ENTRIES SUPPLIED Start Marker

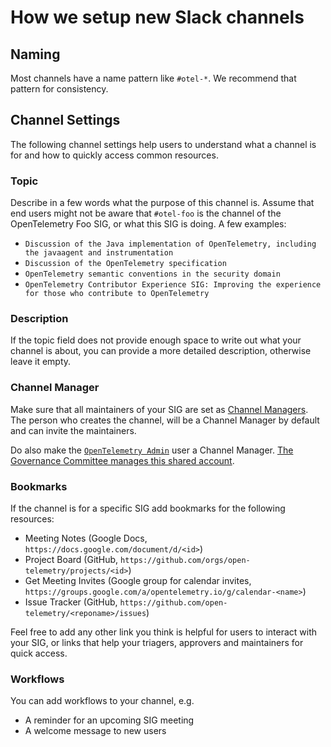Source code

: # How we setup new Slack channels

## Naming

Most channels have a name pattern like `#otel-*`. We recommend that pattern
for consistency.

## Channel Settings

The following channel settings help users to understand what a channel is
for and how to quickly access common resources.

### Topic

Describe in a few words what the purpose of this channel is. Assume that end users might not be aware that
`#otel-foo` is the channel of the OpenTelemetry Foo SIG, or what this SIG is doing. A few examples:

- `Discussion of the Java implementation of OpenTelemetry, including the javaagent and instrumentation`
- `Discussion of the OpenTelemetry specification`
- `OpenTelemetry semantic conventions in the security domain`
- `OpenTelemetry Contributor Experience SIG: Improving the experience for those who contribute to OpenTelemetry`

### Description

If the topic field does not provide enough space to write out what your channel is about, you can provide
a more detailed description, otherwise leave it empty.

### Channel Manager

Make sure that all maintainers of your SIG are set as [Channel Managers](https://slack.com/help/articles/8328303095443-Understand-Channel-Managers-in-Slack).
The person who creates the channel, will be a Channel Manager by default and can invite the maintainers.

Do also make the [`OpenTelemetry Admin`](https://cloud-native.slack.com/archives/D07EGBA9V6E) user a Channel Manager.
[The Governance Committee manages this shared account](../assets.md#slack).

### Bookmarks

If the channel is for a specific SIG add bookmarks for the following resources:

- Meeting Notes (Google Docs, `https://docs.google.com/document/d/<id>`)
- Project Board (GitHub, `https://github.com/orgs/open-telemetry/projects/<id>`)
- Get Meeting Invites (Google group for calendar invites, `https://groups.google.com/a/opentelemetry.io/g/calendar-<name>`)
- Issue Tracker (GitHub, `https://github.com/open-telemetry/<reponame>/issues`)

Feel free to add any other link you think is helpful for users to interact with
your SIG, or links that help your triagers, approvers and maintainers for quick access.

### Workflows

You can add workflows to your channel, e.g.

- A reminder for an upcoming SIG meeting
- A welcome message to new users
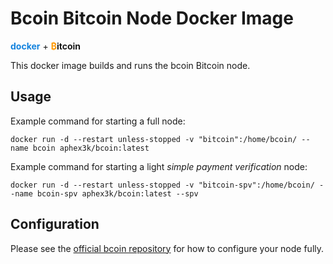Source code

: # Bcoin Bitcoin Node Docker Image

<b style="color: #1383de">docker</b>&nbsp;+&nbsp;<b style="color: #FF9900">₿</b><b>itcoin</b>

This docker image builds and runs the bcoin Bitcoin node.

## Usage

Example command for starting a full node:

    docker run -d --restart unless-stopped -v "bitcoin":/home/bcoin/ --name bcoin aphex3k/bcoin:latest

Example command for starting a light _simple payment verification_ node:

    docker run -d --restart unless-stopped -v "bitcoin-spv":/home/bcoin/ --name bcoin-spv aphex3k/bcoin:latest --spv

## Configuration

Please see the [official bcoin repository](https://github.com/bcoin-org/bcoin/blob/master/docs/configuration.md) for how to configure your node fully.
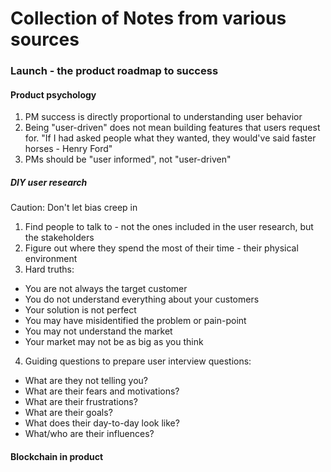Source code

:# Collection of Notes from various sources

### Launch - the product roadmap to success

#### Product psychology

1. PM success is directly proportional to understanding user behavior 
2. Being "user-driven" does not mean building features that users request for. "If I had asked people what they wanted, they would've said faster horses - Henry Ford" 
3. PMs should be "user informed", not "user-driven" 

##### DIY user research 

Caution: Don't let bias creep in 

1. Find people to talk to - not the ones included in the user research, but the stakeholders
2. Figure out where they spend the most of their time - their physical environment
3. Hard truths:
* You are not always the target customer 
* You do not understand everything about your customers
* Your solution is not perfect
* You may have misidentified the problem or pain-point
* You may not understand the market
* Your market may not be as big as you think 
4. Guiding questions to prepare user interview questions: 
* What are they not telling you?
* What are their fears and motivations?
* What are their frustrations?
* What are their goals?
* What does their day-to-day look like? 
* What/who are their influences?

#### Blockchain in product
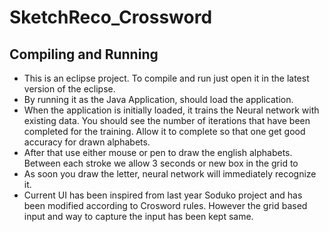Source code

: # SketchReco_Crossword

## Compiling and Running
* This is an eclipse project. To compile and run just open it in the latest version of the eclipse. 
* By running it as the Java Application, should load the application.
* When the application is initially loaded, it trains the Neural network with existing data. 
  You should see the number of iterations that  have been completed for the training. 
  Allow it to complete so that one get good accuracy for drawn alphabets.
* After that use either mouse or pen to draw the english alphabets. 
  Between each stroke we allow 3 seconds or new box in the grid to 
* As soon you draw the letter, neural network will immediately recognize it. 
* Current UI has been inspired from last year Soduko project and  has been modified according to Crosword rules.
  However the grid based input and way to capture the input has been kept same.


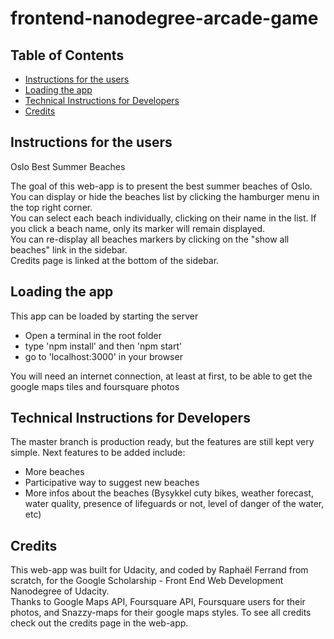 frontend-nanodegree-arcade-game
===============================

## Table of Contents

* [Instructions for the users](#instructions-for-the-users)
* [Loading the app](#loading-the-app)
* [Technical Instructions for Developers](#technical-instructions-for-developers)
* [Credits](#credits)

## Instructions for the users

Oslo Best Summer Beaches

The goal of this web-app is to present the best summer beaches of Oslo.  
You can display or hide the beaches list by clicking the hamburger menu in the top right corner.  
You can select each beach individually, clicking on their name in the list. If you click a beach name, only its marker will remain displayed.  
You can re-display all beaches markers by clicking on the "show all beaches" link in the sidebar.  
Credits page is linked at the bottom of the sidebar.

## Loading the app

This app can be loaded by starting the server
+ Open a terminal in the root folder
+ type 'npm install' and then 'npm start'
+ go to 'localhost:3000' in your browser

You will need an internet connection, at least at first, to be able to get the google maps tiles and foursquare photos

## Technical Instructions for Developers

The master branch is production ready, but the features are still kept very simple.
Next features to be added include:
+ More beaches
+ Participative way to suggest new beaches
+ More infos about the beaches (Bysykkel cuty bikes, weather forecast, water quality, presence of lifeguards or not, level of danger of the water, etc)


## Credits

This web-app was built for Udacity, and coded by Raphaël Ferrand from scratch, for the Google Scholarship - Front End Web Development Nanodegree of Udacity.  
Thanks to Google Maps API, Foursquare API, Foursquare users for their photos, and Snazzy-maps for their google maps styles.
To see all credits check out the credits page in the web-app.
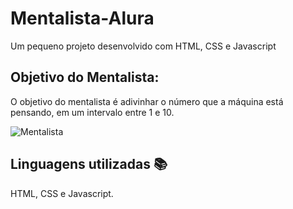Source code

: # Mentalista-Alura
Um pequeno projeto desenvolvido com HTML, CSS e Javascript

## Objetivo do Mentalista:
O objetivo do mentalista é adivinhar o número que a máquina está pensando, em um intervalo entre 1 e 10.

![Mentalista](https://user-images.githubusercontent.com/80080887/217929440-e9170ad5-a89a-4085-83c9-222adbb824ba.png)


## Linguagens utilizadas :books:

HTML, CSS e Javascript.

ENTRIES SUPPLIED End Marker

> [WORK TO COMPLETE]:
Reproduce the data above exactly, but only from the line containing "day-to-day look like?" through the line containing "Between each stroke". Omit all pictures.

> [OUTPUT OF THE EXERCISE]:
* What does their day-to-day look like? 
* What/who are their influences?

#### Blockchain in product
Source code

: # SketchReco_Crossword

## Compiling and Running
* This is an eclipse project. To compile and run just open it in the latest version of the eclipse. 
* By running it as the Java Application, should load the application.
* When the application is initially loaded, it trains the Neural network with existing data. 
  You should see the number of iterations that  have been completed for the training. 
  Allow it to complete so that one get good accuracy for drawn alphabets.
* After that use either mouse or pen to draw the english alphabets. 
  Between each stroke we allow 3 seconds or new box in the grid to 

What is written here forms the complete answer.